THE PROBLEM ::
Every line of the material must be given again verbatim. Skip the images.

RECORDS PROVIDED START

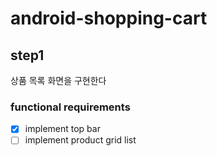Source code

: # android-shopping-cart

## step1
상품 목록 화면을 구현한다

### functional requirements
- [x] implement top bar
- [ ] implement product grid list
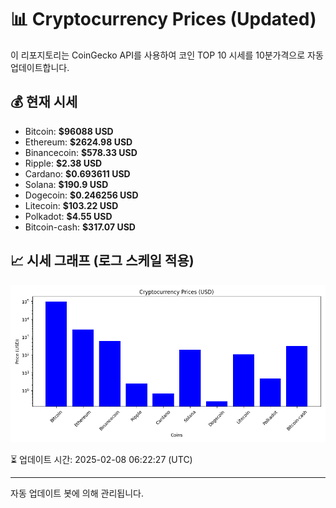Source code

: 
# 📊 Cryptocurrency Prices (Updated)

이 리포지토리는 CoinGecko API를 사용하여 코인 TOP 10 시세를 10분가격으로 자동 업데이트합니다.

## 💰 현재 시세
- Bitcoin: **$96088 USD**
- Ethereum: **$2624.98 USD**
- Binancecoin: **$578.33 USD**
- Ripple: **$2.38 USD**
- Cardano: **$0.693611 USD**
- Solana: **$190.9 USD**
- Dogecoin: **$0.246256 USD**
- Litecoin: **$103.22 USD**
- Polkadot: **$4.55 USD**
- Bitcoin-cash: **$317.07 USD**

## 📈 시세 그래프 (로그 스케일 적용)
![Crypto Prices](crypto_prices.png)

⏳ 업데이트 시간: 2025-02-08 06:22:27 (UTC)

---
자동 업데이트 봇에 의해 관리됩니다.
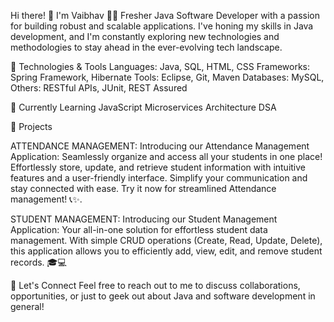 Hi there! 👋 I'm Vaibhav 👨‍💻 Fresher Java Software Developer with a passion for building robust and scalable applications. I've honing my skills in Java development, and I'm constantly exploring new technologies and methodologies to stay ahead in the ever-evolving tech landscape.

🔧 Technologies & Tools Languages: Java, SQL, HTML, CSS Frameworks: Spring Framework, Hibernate Tools: Eclipse, Git, Maven Databases: MySQL, Others: RESTful APIs, JUnit, REST Assured

🌱 Currently Learning JavaScript 
Microservices Architecture 
DSA

🚀 Projects

ATTENDANCE MANAGEMENT: Introducing our Attendance Management Application: Seamlessly organize and access all your students in one place! Effortlessly store, update, and retrieve student information with intuitive features and a user-friendly interface. Simplify your communication and stay connected with ease. Try it now for streamlined Attendance management! 📞✨.

STUDENT MANAGEMENT: Introducing our Student Management Application: Your all-in-one solution for effortless student data management. With simple CRUD operations (Create, Read, Update, Delete), this application allows you to efficiently add, view, edit, and remove student records. 🎓💻

💬 Let's Connect Feel free to reach out to me to discuss collaborations, opportunities, or just to geek out about Java and software development in general!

RECORDS PROVIDED END

ANSWER SPACE ::
Source code

: # android-shopping-cart

## step1
상품 목록 화면을 구현한다

### functional requirements
- [x] implement top bar
- [ ] implement product grid list
Source code

: 
# 📊 Cryptocurrency Prices (Updated)

이 리포지토리는 CoinGecko API를 사용하여 코인 TOP 10 시세를 10분가격으로 자동 업데이트합니다.

## 💰 현재 시세
- Bitcoin: **$96088 USD**
- Ethereum: **$2624.98 USD**
- Binancecoin: **$578.33 USD**
- Ripple: **$2.38 USD**
- Cardano: **$0.693611 USD**
- Solana: **$190.9 USD**
- Dogecoin: **$0.246256 USD**
- Litecoin: **$103.22 USD**
- Polkadot: **$4.55 USD**
- Bitcoin-cash: **$317.07 USD**

## 📈 시세 그래프 (로그 스케일 적용)
![Crypto Prices](crypto_prices.png)

⏳ 업데이트 시간: 2025-02-08 06:22:27 (UTC)

---
자동 업데이트 봇에 의해 관리됩니다.
 Hi there! 👋 I'm Vaibhav 👨‍💻 Fresher Java Software Developer with a passion for building robust and scalable applications. I've honing my skills in Java development, and I'm constantly exploring new technologies and methodologies to stay ahead in the ever-evolving tech landscape.

🔧 Technologies & Tools Languages: Java, SQL, HTML, CSS Frameworks: Spring Framework, Hibernate Tools: Eclipse, Git, Maven Databases: MySQL, Others: RESTful APIs, JUnit, REST Assured

🌱 Currently Learning JavaScript 
Microservices Architecture 
DSA

🚀 Projects

ATTENDANCE MANAGEMENT: Introducing our Attendance Management Application: Seamlessly organize and access all your students in one place! Effortlessly store, update, and retrieve student information with intuitive features and a user-friendly interface. Simplify your communication and stay connected with ease. Try it now for streamlined Attendance management! 📞✨.

STUDENT MANAGEMENT: Introducing our Student Management Application: Your all-in-one solution for effortless student data management. With simple CRUD operations (Create, Read, Update, Delete), this application allows you to efficiently add, view, edit, and remove student records. 🎓💻

💬 Let's Connect Feel free to reach out to me to discuss collaborations, opportunities, or just to geek out about Java and software development in general!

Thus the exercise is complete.